You quickly get into issues of bodily autonomy.
Would you let me tell you what you can and can't do with your body? I would hope not, especially since you don't know me 🙂

I can already tell that we have different ideas about what constitutes dignity, so it's pretty likely that you would not like for me to impose my own values on you.

And that's why this is tricky.

@arstechnica

@volkris @arstechnica I wouldn't let you decide on me, and I don't want to decide on you. But there are standards and what they are is part of public debate. This book seems to argue, that nobody should go to Mars, because [I didn't read the book].
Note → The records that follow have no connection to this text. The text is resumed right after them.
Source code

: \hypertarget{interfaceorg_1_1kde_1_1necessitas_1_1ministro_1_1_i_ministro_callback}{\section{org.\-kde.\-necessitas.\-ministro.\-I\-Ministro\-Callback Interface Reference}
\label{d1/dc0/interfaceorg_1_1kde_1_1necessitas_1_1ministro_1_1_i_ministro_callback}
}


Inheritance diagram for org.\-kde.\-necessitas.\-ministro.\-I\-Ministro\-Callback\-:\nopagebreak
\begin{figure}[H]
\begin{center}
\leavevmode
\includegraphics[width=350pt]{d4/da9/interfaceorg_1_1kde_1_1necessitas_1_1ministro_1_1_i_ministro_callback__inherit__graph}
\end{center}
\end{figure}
@kaffeeringe but farming the imposition out to one social institution or another doesn't change that it is still imposing the decision on you or me

Regardless of who or what is deciding on you or me, it's still deciding on you or me, imposing some other standards, imposing others' ideas of what we should and can't do with our bodies.
@arstechnica

@kaffeeringe and that makes it okay?

It strikes me as being pretty blithe to tell me what I can't do with my own body in my own future merely because, well, every law imposes on me.

@arstechnica

@volkris @arstechnica That is not what I am saying. I am only saying that we are living in societies with an ethical basis and democratically decided rules. The first article of the German consitution is "Human dignity is inviolable." This protects me against the state but also against other people lowering that bar voluntarily. They can't sell their organs so I don't have to do the same.

@kaffeeringe and I'd say it's a violation of human dignity to tell people what they can and can't do with their organs *shrug*

I also don't see how undermining others' self ownership implies any protection for you.